Judge rejects SF Pride’s attempt to have lawsuit struck

A judge Wednesday denied the San Francisco LGBT Pride Celebration Committee’s attempt to have a lawsuit against it struck.

Freddy Atton, a gay San Francisco man who was shot at the 2015 celebration, is suing SF Pride because of his injuries. Festival organizers have said that Atton is trying to clamp down on their free speech, among other arguments.

In his order Wednesday, San Francisco Superior Court Judge Richard Ulmer rejected that claim.

SF Pride “fails to show that plaintiff’s complaint implicates CCP 425.16,” Ulmer said, referring to state civil code that addresses free speech. Atton, the plaintiff, “alleges that defendant’s lack of security at its celebration caused his injuries from gun shots. Plaintiff is not basing liability on defendant’s constitutional free speech.”

Ulmer also denied Atton’s request for attorney’s fees.

In the weeks before this year’s parade and celebration June 25-26, Atton and his attorneys had sought to have the festival called off unless security measures including bag checks and metal detectors were implemented.

Pride organizers repeatedly rejected the idea, saying they wouldn’t be able to make such changes in such a short time span, among other claims.
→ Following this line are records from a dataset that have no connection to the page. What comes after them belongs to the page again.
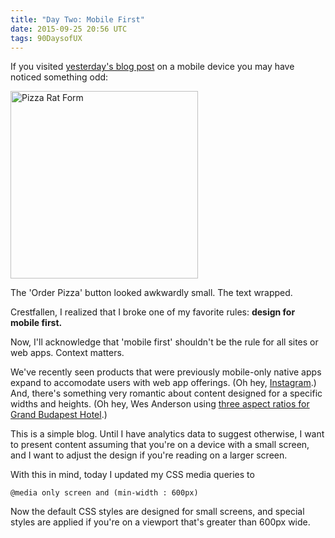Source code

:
 ```yaml
---
title: "Day Two: Mobile First"
date: 2015-09-25 20:56 UTC
tags: 90DaysofUX
---
```


If you visited [yesterday's blog post](/blog/default.html) on a mobile device you may have noticed something odd:

<img alt="Pizza Rat Form" style="width: 300px;" src="/img/pizzaRat.jpg">

The 'Order Pizza' button looked awkwardly small. The text wrapped.

Crestfallen, I realized that I broke one of my favorite rules: **design for mobile first.**

Now, I'll acknowledge that 'mobile first' shouldn't be the rule for all sites or web apps. Context matters.

We've recently seen products that were previously mobile-only native apps expand to accomodate users with web app offerings. (Oh hey, [Instagram](http://blog.instagram.com/post/35068144047/announcing-instagram-profiles-on-the-web).) And, there's something very romantic about content designed for a specific widths and heights. (Oh hey, Wes Anderson using [three aspect ratios for Grand Budapest Hotel](http://www.slate.com/blogs/browbeat/2014/03/06/grand_budapest_hotel_aspect_ratios_new_wes_anderson_movie_has_three_different.html).)

This is a simple blog. Until I have analytics data to suggest otherwise, I want to present content assuming that you're on a device with a small screen, and I want to adjust the design if you're reading on a larger screen.

With this in mind, today I updated my CSS media queries to

```
@media only screen and (min-width : 600px)
```

Now the default CSS styles are designed for small screens, and special styles are applied if you're on a viewport that's greater than 600px wide.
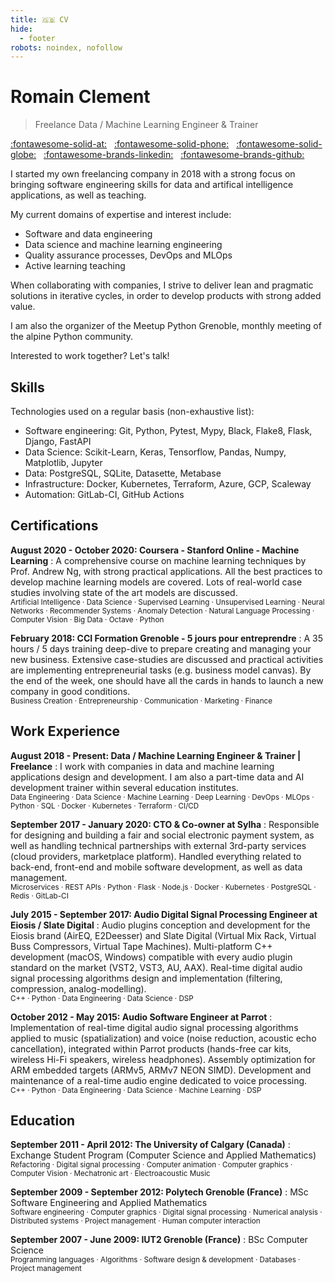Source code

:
 ```yaml
---
title: 🇬🇧 CV
hide:
  - footer
robots: noindex, nofollow
---
```


<!--
Idea:
- use YAML frontmatter metadata for sections
- use specific cv jinja2 template (might require css print media queries for good printing)
- add print link in template
- auto-generate PDF on CI? (might not be necessary)
- samples:
    - https://www.arp242.net/cv/cv-martintournoij
    - https://serhii.vasylenko.info/cv/
    - https://ano.ee/cv
 -->

# Romain Clement

> Freelance Data / Machine Learning Engineer & Trainer

[:fontawesome-solid-at:](mailto:cv@romain-clement.net "E-mail")
<span style="margin-right: 0.5rem;"></span>
[:fontawesome-solid-phone:](tel:+33686101895 "Phone")
<span style="margin-right: 0.5rem;"></span>
[:fontawesome-solid-globe:](https://romain-clement.net "Website")
<span style="margin-right: 0.5rem;"></span>
[:fontawesome-brands-linkedin:](https://www.linkedin.com/in/romainclement "LinkedIn")
<span style="margin-right: 0.5rem;"></span>
[:fontawesome-brands-github:](https://github.com/rclement "GitHub")

I started my own freelancing company in 2018 with a strong focus on bringing software engineering skills for data and artifical intelligence applications, as well as teaching.

My current domains of expertise and interest include:

- Software and data engineering
- Data science and machine learning engineering
- Quality assurance processes, DevOps and MLOps
- Active learning teaching

When collaborating with companies, I strive to deliver lean and pragmatic solutions in iterative cycles, in order to develop products with strong added value.

I am also the organizer of the Meetup Python Grenoble, monthly meeting of the alpine Python community.

Interested to work together? Let's talk!

## Skills

Technologies used on a regular basis (non-exhaustive list):

- Software engineering: Git, Python, Pytest, Mypy, Black, Flake8, Flask, Django, FastAPI
- Data Science: Scikit-Learn, Keras, Tensorflow, Pandas, Numpy, Matplotlib, Jupyter
- Data: PostgreSQL, SQLite, Datasette, Metabase
- Infrastructure: Docker, Kubernetes, Terraform, Azure, GCP, Scaleway
- Automation: GitLab-CI, GitHub Actions

## Certifications

**August 2020 - October 2020: Coursera - Stanford Online - Machine Learning**
:   A comprehensive course on machine learning techniques by Prof. Andrew Ng,
    with strong practical applications. All the best practices to develop machine
    learning models are covered. Lots of real-world case studies involving state
    of the art models are discussed.<br>
    <small>
    Artificial Intelligence · Data Science · Supervised Learning · Unsupervised Learning · Neural Networks · Recommender Systems · Anomaly Detection · Natural Language Processing · Computer Vision · Big Data · Octave · Python
    </small>

**February 2018: CCI Formation Grenoble - 5 jours pour entreprendre**
:   A 35 hours / 5 days training deep-dive to prepare creating and managing your
    new business. Extensive case-studies are discussed and practical activities
    are implementing entrepreneurial tasks (e.g. business model canvas). By the
    end of the week, one should have all the cards in hands to launch a new company
    in good conditions.<br>
    <small>
    Business Creation · Entrepreneurship · Communication · Marketing · Finance
    </small>

## Work Experience

**August 2018 - Present: Data / Machine Learning Engineer & Trainer | Freelance**
:   I work with companies in data and machine learning applications design and
    development. I am also a part-time data and AI development trainer within
    several education institutes.<br>
    <small>
    Data Engineering · Data Science · Machine Learning · Deep Learning · DevOps · MLOps · Python · SQL · Docker · Kubernetes · Terraform · CI/CD
    </small>

**September 2017 - January 2020: CTO & Co-owner at Sylha**
:   Responsible for designing and building a fair and social electronic payment system,
    as well as handling technical partnerships with external 3rd-party services
    (cloud providers, marketplace platform). Handled everything related to back-end,
    front-end and mobile software development, as well as data management.<br>
    <small>
    Microservices · REST APIs · Python · Flask · Node.js · Docker · Kubernetes · PostgreSQL · Redis · GitLab-CI
    </small>

**July 2015 - September 2017: Audio Digital Signal Processing Engineer at Eiosis / Slate Digital**
:   Audio plugins conception and development for the Eiosis brand (AirEQ, E2Deesser)
    and Slate Digital (Virtual Mix Rack, Virtual Buss Compressors, Virtual Tape Machines).
    Multi-platform C++ development (macOS, Windows) compatible with every audio plugin
    standard on the market (VST2, VST3, AU, AAX).
    Real-time digital audio signal processing algorithms design and implementation
    (filtering, compression, analog-modelling).<br>
    <small>
    C++ · Python · Data Engineering · Data Science · DSP
    </small>

**October 2012 - May 2015: Audio Software Engineer at Parrot**
:   Implementation of real-time digital audio signal processing algorithms applied
    to music (spatialization) and voice (noise reduction, acoustic echo cancellation),
    integrated within Parrot products (hands-free car kits, wireless Hi-Fi speakers,
    wireless headphones).
    Assembly optimization for ARM embedded targets (ARMv5, ARMv7 NEON SIMD).
    Development and maintenance of a real-time audio engine dedicated to voice processing.<br>
    <small>
    C++ · Python · Data Engineering · Data Science · Machine Learning · DSP
    </small>

## Education

**September 2011 - April 2012: The University of Calgary (Canada)**
:   Exchange Student Program (Computer Science and Applied Mathematics)<br>
    <small>
    Refactoring · Digital signal processing · Computer animation · Computer graphics · Computer Vision · Mechatronic art · Electroacoustic Music
    </small>

**September 2009 - September 2012: Polytech Grenoble (France)**
:   MSc Software Engineering and Applied Mathematics<br>
    <small>
    Software engineering · Computer graphics · Digital signal processing · Numerical analysis · Distributed systems · Project management · Human computer interaction
    </small>

**September 2007 - June 2009: IUT2 Grenoble (France)**
:   BSc Computer Science<br>
    <small>
    Programming languages · Algorithms · Software design & development · Databases · Project management
    </small>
A judge sided with SF Pride and said the celebration could proceed.

But soon after Omar Mateen fatally shot 49 people and injured 53 others at Orlando, Florida’s gay Pulse nightclub June 12, SF Pride announced that it would add bag checks and metal detectors.

The security changes didn’t seem to cause problems for organizers or attendees, and no shootings or other major problems were reported at this year’s festival.